(DIRECTIONS FOR THIS TASK): Consider the listing below. Extract exactly the lines from the line containing "[Reference Types](example2/example2.go) ([Go" to the line containing "### Exercise 3", both included.

(THE DATA):

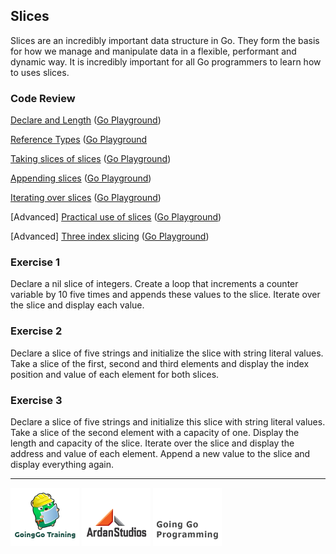 ## Slices
Slices are an incredibly important data structure in Go. They form the basis for how we manage and manipulate data in a flexible, performant and dynamic way. It is incredibly important for all Go programmers to learn how to uses slices.

### Code Review

[Declare and Length](example1/example1.go) ([Go Playground](http://play.golang.org/p/4r90uFQwJn))

[Reference Types](example2/example2.go) ([Go Playground](http://play.golang.org/p/DB8hwJ0hw9)

[Taking slices of slices](example3/example3.go) ([Go Playground](http://play.golang.org/p/vlRlYsfLwb))

[Appending slices](example4/example4.go) ([Go Playground](http://play.golang.org/p/UzmwiMWDwd))

[Iterating over slices](example5/example5.go) ([Go Playground](http://play.golang.org/p/HV5t0VrRie))

[Advanced] [Practical use of slices](advanced/example1/example1.go) ([Go Playground](http://play.golang.org/p/-qQgO7NbLm))

[Advanced] [Three index slicing](advanced/example2/example2.go) ([Go Playground](http://play.golang.org/p/v3ZHknDvSx))

### Exercise 1
Declare a nil slice of integers. Create a loop that increments a counter variable by 10 five times and appends these values to the slice. Iterate over the slice and display each value.

### Exercise 2
Declare a slice of five strings and initialize the slice with string literal values. Take a slice of the first, second and third elements and display the index position and value of each element for both slices.

### Exercise 3
Declare a slice of five strings and initialize this slice with string literal values. Take a slice of the second element with a capacity of one. Display the length and capacity of the slice. Iterate over the slice and display the address and value of each element. Append a new value to the slice and display everything again.

___
[![GoingGo Training](../../00-slides/images/ggt_logo.png)](http://www.goinggotraining.net)
[![Ardan Studios](../../00-slides/images/ardan_logo.png)](http://www.ardanstudios.com)
[![GoingGo Blog](../../00-slides/images/ggb_logo.png)](http://www.goinggo.net)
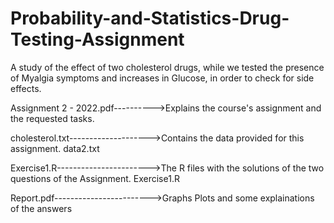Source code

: # Probability-and-Statistics-Drug-Testing-Assignment
A study of the effect of two cholesterol drugs, while we tested the presence of Myalgia symptoms and increases in Glucose, in order to check for side effects.


Αssignment 2 - 2022.pdf---------->Explains the course's assignment and the requested tasks.

cholesterol.txt-------------------->Contains the data provided for this assignment.
data2.txt 

Exercise1.R----------------------->The R files with the solutions of the two questions of the Assignment.
Exercise1.R

Report.pdf------------------------>Graphs Plots and some explainations of the answers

(COMPLETED TASK):
[Reference Types](example2/example2.go) ([Go Playground](http://play.golang.org/p/DB8hwJ0hw9)

[Taking slices of slices](example3/example3.go) ([Go Playground](http://play.golang.org/p/vlRlYsfLwb))

[Appending slices](example4/example4.go) ([Go Playground](http://play.golang.org/p/UzmwiMWDwd))

[Iterating over slices](example5/example5.go) ([Go Playground](http://play.golang.org/p/HV5t0VrRie))

[Advanced] [Practical use of slices](advanced/example1/example1.go) ([Go Playground](http://play.golang.org/p/-qQgO7NbLm))

[Advanced] [Three index slicing](advanced/example2/example2.go) ([Go Playground](http://play.golang.org/p/v3ZHknDvSx))

### Exercise 1
Declare a nil slice of integers. Create a loop that increments a counter variable by 10 five times and appends these values to the slice. Iterate over the slice and display each value.

### Exercise 2
Declare a slice of five strings and initialize the slice with string literal values. Take a slice of the first, second and third elements and display the index position and value of each element for both slices.

### Exercise 3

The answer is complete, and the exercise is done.